Saved data entries
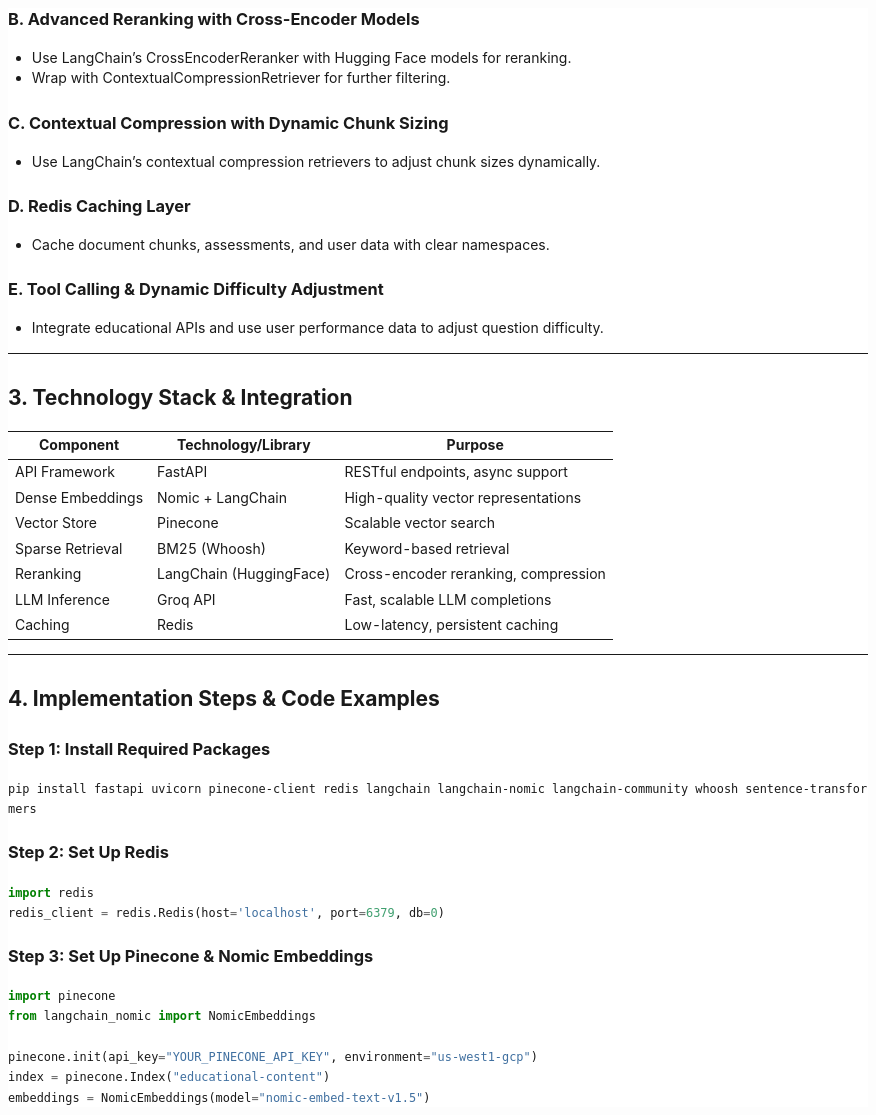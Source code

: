 ### B. Advanced Reranking with Cross-Encoder Models
- Use LangChain’s CrossEncoderReranker with Hugging Face models for reranking.
- Wrap with ContextualCompressionRetriever for further filtering.

### C. Contextual Compression with Dynamic Chunk Sizing
- Use LangChain’s contextual compression retrievers to adjust chunk sizes dynamically.

### D. Redis Caching Layer
- Cache document chunks, assessments, and user data with clear namespaces.

### E. Tool Calling & Dynamic Difficulty Adjustment
- Integrate educational APIs and use user performance data to adjust question difficulty.

---

## 3. Technology Stack & Integration

| Component         | Technology/Library         | Purpose                                   |
|-------------------|---------------------------|--------------------------------------------|
| API Framework     | FastAPI                   | RESTful endpoints, async support           |
| Dense Embeddings  | Nomic + LangChain         | High-quality vector representations        |
| Vector Store      | Pinecone                  | Scalable vector search                     |
| Sparse Retrieval  | BM25 (Whoosh)             | Keyword-based retrieval                    |
| Reranking         | LangChain (HuggingFace)   | Cross-encoder reranking, compression       |
| LLM Inference     | Groq API                  | Fast, scalable LLM completions             |
| Caching           | Redis                     | Low-latency, persistent caching            |

---

## 4. Implementation Steps & Code Examples

### Step 1: Install Required Packages
```bash
pip install fastapi uvicorn pinecone-client redis langchain langchain-nomic langchain-community whoosh sentence-transformers
```

### Step 2: Set Up Redis
```python
import redis
redis_client = redis.Redis(host='localhost', port=6379, db=0)
```

### Step 3: Set Up Pinecone & Nomic Embeddings
```python
import pinecone
from langchain_nomic import NomicEmbeddings

pinecone.init(api_key="YOUR_PINECONE_API_KEY", environment="us-west1-gcp")
index = pinecone.Index("educational-content")
embeddings = NomicEmbeddings(model="nomic-embed-text-v1.5")
```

Exercise requirements: All of the data is to be reproduced exactly, with the pictures left out.

Solved problem:
Source code

: ### B. Advanced Reranking with Cross-Encoder Models
- Use LangChain’s CrossEncoderReranker with Hugging Face models for reranking.
- Wrap with ContextualCompressionRetriever for further filtering.

### C. Contextual Compression with Dynamic Chunk Sizing
- Use LangChain’s contextual compression retrievers to adjust chunk sizes dynamically.

### D. Redis Caching Layer
- Cache document chunks, assessments, and user data with clear namespaces.

### E. Tool Calling & Dynamic Difficulty Adjustment
- Integrate educational APIs and use user performance data to adjust question difficulty.

---

## 3. Technology Stack & Integration

| Component         | Technology/Library         | Purpose                                   |
|-------------------|---------------------------|--------------------------------------------|
| API Framework     | FastAPI                   | RESTful endpoints, async support           |
| Dense Embeddings  | Nomic + LangChain         | High-quality vector representations        |
| Vector Store      | Pinecone                  | Scalable vector search                     |
| Sparse Retrieval  | BM25 (Whoosh)             | Keyword-based retrieval                    |
| Reranking         | LangChain (HuggingFace)   | Cross-encoder reranking, compression       |
| LLM Inference     | Groq API                  | Fast, scalable LLM completions             |
| Caching           | Redis                     | Low-latency, persistent caching            |

---

## 4. Implementation Steps & Code Examples

### Step 1: Install Required Packages
```bash
pip install fastapi uvicorn pinecone-client redis langchain langchain-nomic langchain-community whoosh sentence-transformers
```

### Step 2: Set Up Redis
```python
import redis
redis_client = redis.Redis(host='localhost', port=6379, db=0)
```

### Step 3: Set Up Pinecone & Nomic Embeddings
```python
import pinecone
from langchain_nomic import NomicEmbeddings

pinecone.init(api_key="YOUR_PINECONE_API_KEY", environment="us-west1-gcp")
index = pinecone.Index("educational-content")
embeddings = NomicEmbeddings(model="nomic-embed-text-v1.5")
```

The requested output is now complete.